(Dataset entries)
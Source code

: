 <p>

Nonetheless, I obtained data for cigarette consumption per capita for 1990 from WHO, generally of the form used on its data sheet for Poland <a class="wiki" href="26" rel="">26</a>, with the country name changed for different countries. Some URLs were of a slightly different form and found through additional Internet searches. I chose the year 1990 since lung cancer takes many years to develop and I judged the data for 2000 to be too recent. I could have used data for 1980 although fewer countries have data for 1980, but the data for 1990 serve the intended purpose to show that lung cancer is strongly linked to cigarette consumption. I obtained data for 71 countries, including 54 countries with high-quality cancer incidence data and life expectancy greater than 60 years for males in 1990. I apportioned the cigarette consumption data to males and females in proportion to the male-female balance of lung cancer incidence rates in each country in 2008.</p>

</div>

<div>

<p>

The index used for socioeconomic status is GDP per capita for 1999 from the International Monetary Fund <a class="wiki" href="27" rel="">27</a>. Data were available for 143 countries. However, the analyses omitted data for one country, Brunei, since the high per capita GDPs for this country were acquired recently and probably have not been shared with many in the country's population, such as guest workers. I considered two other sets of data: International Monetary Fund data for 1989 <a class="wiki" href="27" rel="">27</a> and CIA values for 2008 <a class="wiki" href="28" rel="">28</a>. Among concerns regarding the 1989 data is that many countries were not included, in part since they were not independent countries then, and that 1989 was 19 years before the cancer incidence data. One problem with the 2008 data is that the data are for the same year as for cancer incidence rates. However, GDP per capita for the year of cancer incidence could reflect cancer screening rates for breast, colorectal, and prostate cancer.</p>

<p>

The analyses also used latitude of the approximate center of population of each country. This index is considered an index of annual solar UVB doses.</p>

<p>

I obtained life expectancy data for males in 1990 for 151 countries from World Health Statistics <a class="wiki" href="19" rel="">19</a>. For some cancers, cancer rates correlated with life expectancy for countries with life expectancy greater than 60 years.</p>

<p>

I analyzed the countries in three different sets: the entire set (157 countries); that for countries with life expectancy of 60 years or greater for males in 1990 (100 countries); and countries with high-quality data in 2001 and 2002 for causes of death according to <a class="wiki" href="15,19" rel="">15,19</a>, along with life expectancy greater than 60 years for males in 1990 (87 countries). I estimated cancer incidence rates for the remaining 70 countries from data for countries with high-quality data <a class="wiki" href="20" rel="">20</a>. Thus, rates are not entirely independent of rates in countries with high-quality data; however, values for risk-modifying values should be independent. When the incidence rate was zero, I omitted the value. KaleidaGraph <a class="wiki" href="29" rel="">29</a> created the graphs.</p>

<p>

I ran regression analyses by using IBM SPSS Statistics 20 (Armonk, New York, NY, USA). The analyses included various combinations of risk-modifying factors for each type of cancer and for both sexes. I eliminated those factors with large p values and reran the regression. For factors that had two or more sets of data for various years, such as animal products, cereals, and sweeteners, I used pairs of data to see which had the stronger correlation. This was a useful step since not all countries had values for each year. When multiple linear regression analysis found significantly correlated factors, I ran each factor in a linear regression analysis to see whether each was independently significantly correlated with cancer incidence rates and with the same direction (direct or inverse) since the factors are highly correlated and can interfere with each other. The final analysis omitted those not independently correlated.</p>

*WORK TO BE COMPLETED*:
Count the lines above that include the word "greater". Reply with that number alone.

*EXERCISE SOLUTION*:
3